◆ Problem details: Once the line containing "files, this will" is found in the entries below, restate it and each following line word for word, stopping after the line containing "apt install libprotobuf-dev".

◆ Records to process:

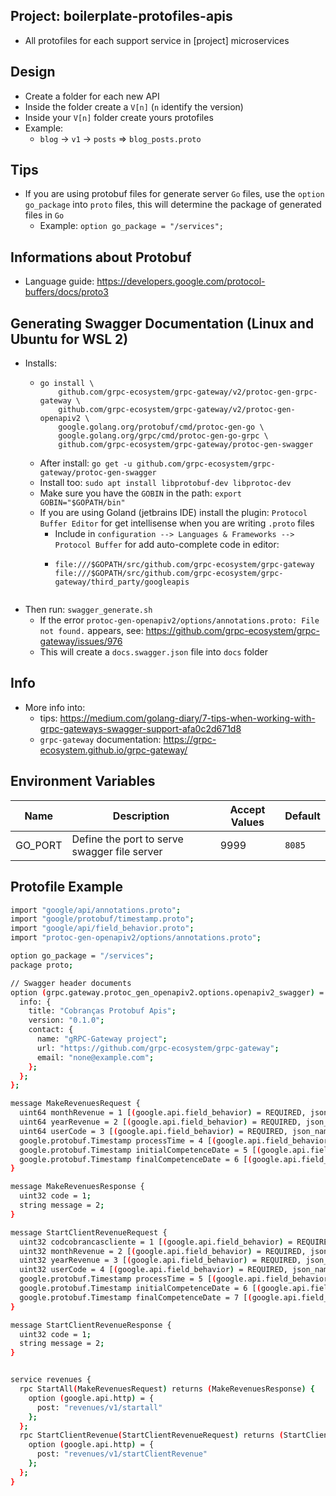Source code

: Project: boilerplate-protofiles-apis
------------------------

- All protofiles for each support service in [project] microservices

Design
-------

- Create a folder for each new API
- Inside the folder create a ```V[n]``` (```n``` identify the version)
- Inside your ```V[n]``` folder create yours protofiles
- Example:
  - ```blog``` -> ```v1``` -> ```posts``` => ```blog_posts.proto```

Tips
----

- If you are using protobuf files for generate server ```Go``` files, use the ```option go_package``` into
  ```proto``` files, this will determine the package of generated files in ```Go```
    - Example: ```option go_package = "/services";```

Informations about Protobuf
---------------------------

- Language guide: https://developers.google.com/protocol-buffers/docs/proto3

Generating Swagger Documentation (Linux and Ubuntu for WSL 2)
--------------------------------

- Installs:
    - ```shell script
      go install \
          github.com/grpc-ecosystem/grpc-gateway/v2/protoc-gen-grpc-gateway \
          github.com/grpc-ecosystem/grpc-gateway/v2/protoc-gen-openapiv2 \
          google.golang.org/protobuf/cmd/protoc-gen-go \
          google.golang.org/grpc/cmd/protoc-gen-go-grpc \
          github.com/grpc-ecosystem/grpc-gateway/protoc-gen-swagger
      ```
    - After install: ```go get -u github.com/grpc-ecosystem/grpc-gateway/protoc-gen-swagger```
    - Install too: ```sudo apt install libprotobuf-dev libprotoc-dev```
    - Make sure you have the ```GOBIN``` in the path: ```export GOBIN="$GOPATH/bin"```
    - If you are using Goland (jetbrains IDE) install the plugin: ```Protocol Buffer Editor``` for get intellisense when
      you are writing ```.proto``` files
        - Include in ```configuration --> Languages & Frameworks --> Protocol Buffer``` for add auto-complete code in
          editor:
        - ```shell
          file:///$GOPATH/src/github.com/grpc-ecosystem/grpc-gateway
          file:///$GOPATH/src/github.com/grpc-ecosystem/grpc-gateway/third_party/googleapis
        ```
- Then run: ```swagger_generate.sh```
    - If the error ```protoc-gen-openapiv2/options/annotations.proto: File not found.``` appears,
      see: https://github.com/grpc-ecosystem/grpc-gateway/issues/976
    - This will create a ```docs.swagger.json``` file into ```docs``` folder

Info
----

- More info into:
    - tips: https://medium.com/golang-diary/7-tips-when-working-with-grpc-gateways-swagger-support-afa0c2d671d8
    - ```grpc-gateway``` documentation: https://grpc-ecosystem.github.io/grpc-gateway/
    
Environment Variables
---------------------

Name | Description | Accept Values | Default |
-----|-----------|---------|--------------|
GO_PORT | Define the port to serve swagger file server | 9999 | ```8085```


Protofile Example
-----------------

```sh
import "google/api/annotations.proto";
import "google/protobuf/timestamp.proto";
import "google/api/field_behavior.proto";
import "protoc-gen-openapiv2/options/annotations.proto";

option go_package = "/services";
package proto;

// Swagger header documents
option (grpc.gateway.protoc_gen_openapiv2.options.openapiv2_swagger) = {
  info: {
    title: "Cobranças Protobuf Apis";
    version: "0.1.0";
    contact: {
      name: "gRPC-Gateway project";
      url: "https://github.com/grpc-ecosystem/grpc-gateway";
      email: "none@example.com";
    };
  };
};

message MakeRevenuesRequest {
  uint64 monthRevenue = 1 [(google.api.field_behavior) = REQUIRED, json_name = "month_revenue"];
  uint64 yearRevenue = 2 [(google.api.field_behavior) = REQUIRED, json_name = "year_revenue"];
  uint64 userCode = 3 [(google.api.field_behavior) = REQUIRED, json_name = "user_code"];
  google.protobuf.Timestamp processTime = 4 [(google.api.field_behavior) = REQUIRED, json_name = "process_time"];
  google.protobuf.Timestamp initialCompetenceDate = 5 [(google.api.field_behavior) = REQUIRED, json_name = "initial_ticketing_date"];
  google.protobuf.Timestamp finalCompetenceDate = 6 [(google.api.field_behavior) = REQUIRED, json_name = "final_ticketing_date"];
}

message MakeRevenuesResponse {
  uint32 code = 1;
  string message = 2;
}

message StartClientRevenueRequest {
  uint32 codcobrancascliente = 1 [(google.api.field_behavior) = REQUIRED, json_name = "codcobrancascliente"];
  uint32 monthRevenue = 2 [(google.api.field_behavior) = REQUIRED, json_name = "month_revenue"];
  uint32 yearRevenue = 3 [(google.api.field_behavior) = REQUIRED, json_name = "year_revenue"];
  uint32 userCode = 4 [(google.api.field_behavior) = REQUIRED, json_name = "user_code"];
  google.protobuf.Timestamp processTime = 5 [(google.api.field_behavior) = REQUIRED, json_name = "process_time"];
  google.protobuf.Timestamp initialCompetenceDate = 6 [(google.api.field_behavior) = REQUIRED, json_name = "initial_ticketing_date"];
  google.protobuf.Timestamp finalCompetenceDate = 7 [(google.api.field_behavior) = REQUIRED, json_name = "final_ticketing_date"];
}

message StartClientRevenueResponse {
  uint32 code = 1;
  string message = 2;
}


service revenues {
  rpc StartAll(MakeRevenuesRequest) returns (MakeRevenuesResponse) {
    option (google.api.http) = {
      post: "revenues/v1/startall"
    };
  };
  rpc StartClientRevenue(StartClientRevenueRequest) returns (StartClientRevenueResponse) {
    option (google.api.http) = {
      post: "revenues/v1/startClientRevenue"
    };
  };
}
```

◆ Answer box:
  ```proto``` files, this will determine the package of generated files in ```Go```
    - Example: ```option go_package = "/services";```

Informations about Protobuf
---------------------------

- Language guide: https://developers.google.com/protocol-buffers/docs/proto3

Generating Swagger Documentation (Linux and Ubuntu for WSL 2)
--------------------------------

- Installs:
    - ```shell script
      go install \
          github.com/grpc-ecosystem/grpc-gateway/v2/protoc-gen-grpc-gateway \
          github.com/grpc-ecosystem/grpc-gateway/v2/protoc-gen-openapiv2 \
          google.golang.org/protobuf/cmd/protoc-gen-go \
          google.golang.org/grpc/cmd/protoc-gen-go-grpc \
          github.com/grpc-ecosystem/grpc-gateway/protoc-gen-swagger
      ```
    - After install: ```go get -u github.com/grpc-ecosystem/grpc-gateway/protoc-gen-swagger```
    - Install too: ```sudo apt install libprotobuf-dev libprotoc-dev```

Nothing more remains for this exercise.